Psychotherapy, Psychoanalysis and Psychiatry
3896 24th Street
San Francisco, CA 94114
ericglassgoldmd@tutanota.com
(415) 420-8633
People come to see me when they experience emotional pain and need help figuring out how to move beyond the pain to feel better. Sometimes a problem has built up over time and reaches a saturation point. It may be a problem with work or school or with a love or family relationship or with the way you relate to yourself. Sometimes something completely unexpected—a layoff, a breakup, an attack, a sudden illness or death—takes you by surprise and uncovers a long-neglected area of development. Under these circumstances, it’s not that hard for human beings to withdraw or live mostly on the surface and feel cut off from themselves and from communities and networks of support.
Each person I work with is different. Some want to have better relationships with partners, friends or family, or with themselves, or to contribute meaningfully to the world, to develop a new relationship, career or a creative life. Others just want to feel more free to express and enjoy themselves. Still others need help to cope with symptoms of depression or anxiety. I have been able to offer perspective, understanding, structure and support, and to facilitate the growth of a process of internal resilience and vitality to help my patients to clear obstacles to changing and improving their lives.

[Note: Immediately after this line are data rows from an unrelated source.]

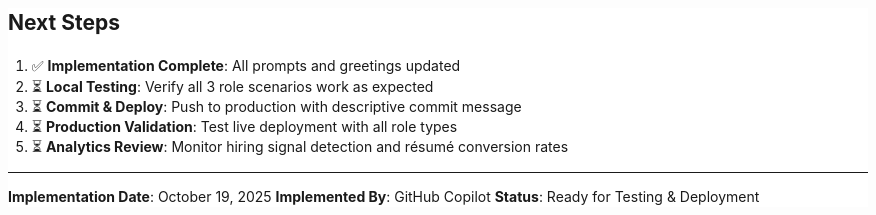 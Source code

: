 ## Next Steps

1. ✅ **Implementation Complete**: All prompts and greetings updated
2. ⏳ **Local Testing**: Verify all 3 role scenarios work as expected
3. ⏳ **Commit & Deploy**: Push to production with descriptive commit message
4. ⏳ **Production Validation**: Test live deployment with all role types
5. ⏳ **Analytics Review**: Monitor hiring signal detection and résumé conversion rates

---

**Implementation Date**: October 19, 2025
**Implemented By**: GitHub Copilot
**Status**: Ready for Testing & Deployment
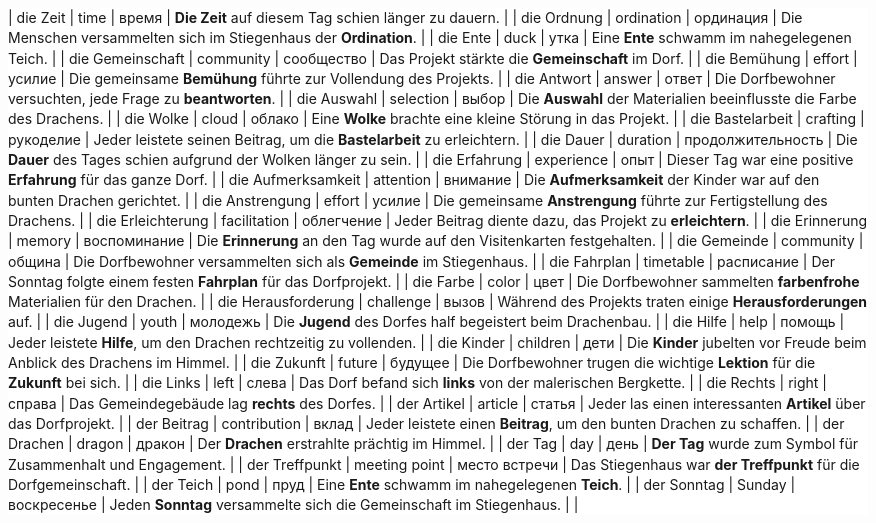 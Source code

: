 | die Zeit        | time                | время                | **Die Zeit** auf diesem Tag schien länger zu dauern. |
| die Ordnung      | ordination          | ординация            | Die Menschen versammelten sich im Stiegenhaus der **Ordination**. |
| die Ente        | duck                | утка                 | Eine **Ente** schwamm im nahegelegenen Teich. |
| die Gemeinschaft | community          | сообщество           | Das Projekt stärkte die **Gemeinschaft** im Dorf. |
| die Bemühung    | effort              | усилие               | Die gemeinsame **Bemühung** führte zur Vollendung des Projekts. |
| die Antwort     | answer              | ответ                | Die Dorfbewohner versuchten, jede Frage zu **beantworten**. |
| die Auswahl     | selection           | выбор                | Die **Auswahl** der Materialien beeinflusste die Farbe des Drachens. |
| die Wolke       | cloud               | облако               | Eine **Wolke** brachte eine kleine Störung in das Projekt. |
| die Bastelarbeit | crafting            | рукоделие            | Jeder leistete seinen Beitrag, um die **Bastelarbeit** zu erleichtern. |
| die Dauer       | duration            | продолжительность    | Die **Dauer** des Tages schien aufgrund der Wolken länger zu sein. |
| die Erfahrung   | experience          | опыт                 | Dieser Tag war eine positive **Erfahrung** für das ganze Dorf. |
| die Aufmerksamkeit | attention         | внимание             | Die **Aufmerksamkeit** der Kinder war auf den bunten Drachen gerichtet. |
| die Anstrengung  | effort              | усилие               | Die gemeinsame **Anstrengung** führte zur Fertigstellung des Drachens. |
| die Erleichterung | facilitation       | облегчение           | Jeder Beitrag diente dazu, das Projekt zu **erleichtern**. |
| die Erinnerung   | memory              | воспоминание         | Die **Erinnerung** an den Tag wurde auf den Visitenkarten festgehalten. |
| die Gemeinde     | community           | община               | Die Dorfbewohner versammelten sich als **Gemeinde** im Stiegenhaus. |
| die Fahrplan     | timetable           | расписание           | Der Sonntag folgte einem festen **Fahrplan** für das Dorfprojekt. |
| die Farbe        | color               | цвет                 | Die Dorfbewohner sammelten **farbenfrohe** Materialien für den Drachen. |
| die Herausforderung | challenge        | вызов                | Während des Projekts traten einige **Herausforderungen** auf. |
| die Jugend       | youth               | молодежь             | Die **Jugend** des Dorfes half begeistert beim Drachenbau. |
| die Hilfe        | help                | помощь               | Jeder leistete **Hilfe**, um den Drachen rechtzeitig zu vollenden. |
| die Kinder       | children            | дети                 | Die **Kinder** jubelten vor Freude beim Anblick des Drachens im Himmel. |
| die Zukunft      | future              | будущее              | Die Dorfbewohner trugen die wichtige **Lektion** für die **Zukunft** bei sich. |
| die Links        | left                | слева                | Das Dorf befand sich **links** von der malerischen Bergkette. |
| die Rechts       | right               | справа               | Das Gemeindegebäude lag **rechts** des Dorfes. |
| der Artikel      | article             | статья               | Jeder las einen interessanten **Artikel** über das Dorfprojekt. |
| der Beitrag      | contribution        | вклад                | Jeder leistete einen **Beitrag**, um den bunten Drachen zu schaffen. |
| der Drachen      | dragon              | дракон               | Der **Drachen** erstrahlte prächtig im Himmel. |
| der Tag          | day                 | день                 | **Der Tag** wurde zum Symbol für Zusammenhalt und Engagement. |
| der Treffpunkt   | meeting point       | место встречи        | Das Stiegenhaus war **der Treffpunkt** für die Dorfgemeinschaft. |
| der Teich        | pond                | пруд                 | Eine **Ente** schwamm im nahegelegenen **Teich**. |
| der Sonntag      | Sunday              | воскресенье          | Jeden **Sonntag** versammelte sich die Gemeinschaft im Stiegenhaus. |
|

As with a physical injury, help for emotional pain has to address both the immediate hurt and the deeper problem the acute injury uncovered. A person has to heal and simultaneously develop a new way of coping and approaching their emotional life and relationships.
Welcome to My Practice
How I Can Help
When people begin psychotherapy or psychoanalysis, they usually have already tried hard to solve their problems on their own, but they’ve run into a wall somewhere, perhaps in the form of a barrage of negative thoughts about themselves or tendencies to sabotage their careers, relationships or feelings of unbearable anxiety, depression or loneliness or in the form of other destructive habits such as drinking too much, eating too much or closing themselves off within a virtual world.
Part of what I do is help you stay the course. Part of what I do is to engage you in a new way, to shine light on areas that have remained hidden to you, on resources within you and available to you in the world. My approach is to listen carefully to you, to get in tune with you and to draw upon a range of perspectives and models of therapy to tailor a treatment plan to fit your style, personality and needs. I am always working in the present of your life and the here-and-now of our relationship, while staying in tune with your comfort and openness to exploring your personal and cultural history, including darker aspects of your past experiences that shaped your personality, always with the goal of integrating those parts of your life and leaving the past behind.
Because I am a psychoanalyst, I will include depth-oriented models in therapy, which includes the study of attachment and early contributors to the foundation of relating, loving and forming of fundamental bonds, all informed by contemporary research and models in neuroscience but also by the study of the effects of the history of past generations on your present-day life.
My focus is creating a therapeutic relationship that is steady, supportive, curious and free from judgement. Within the reliable and compassionate environment of a therapeutic relationship, I will assist you grow and change, to build new networks of support internally and externally, to foster resilience and learning about your feelings and needs and to deepen your learning and awareness of yourself and others you rely on. I bring an interactive, warm way of relating and talk in a clear, direct way that avoids jargon. I show respect for sensitive areas of each person’s experience that deserve to be treated with care, sensitivity and tenderness. I strive to accompany, encourage and foster each of my patients as they make meaning from what they have lived, and thereby find a more authentic way of connecting with themselves and others.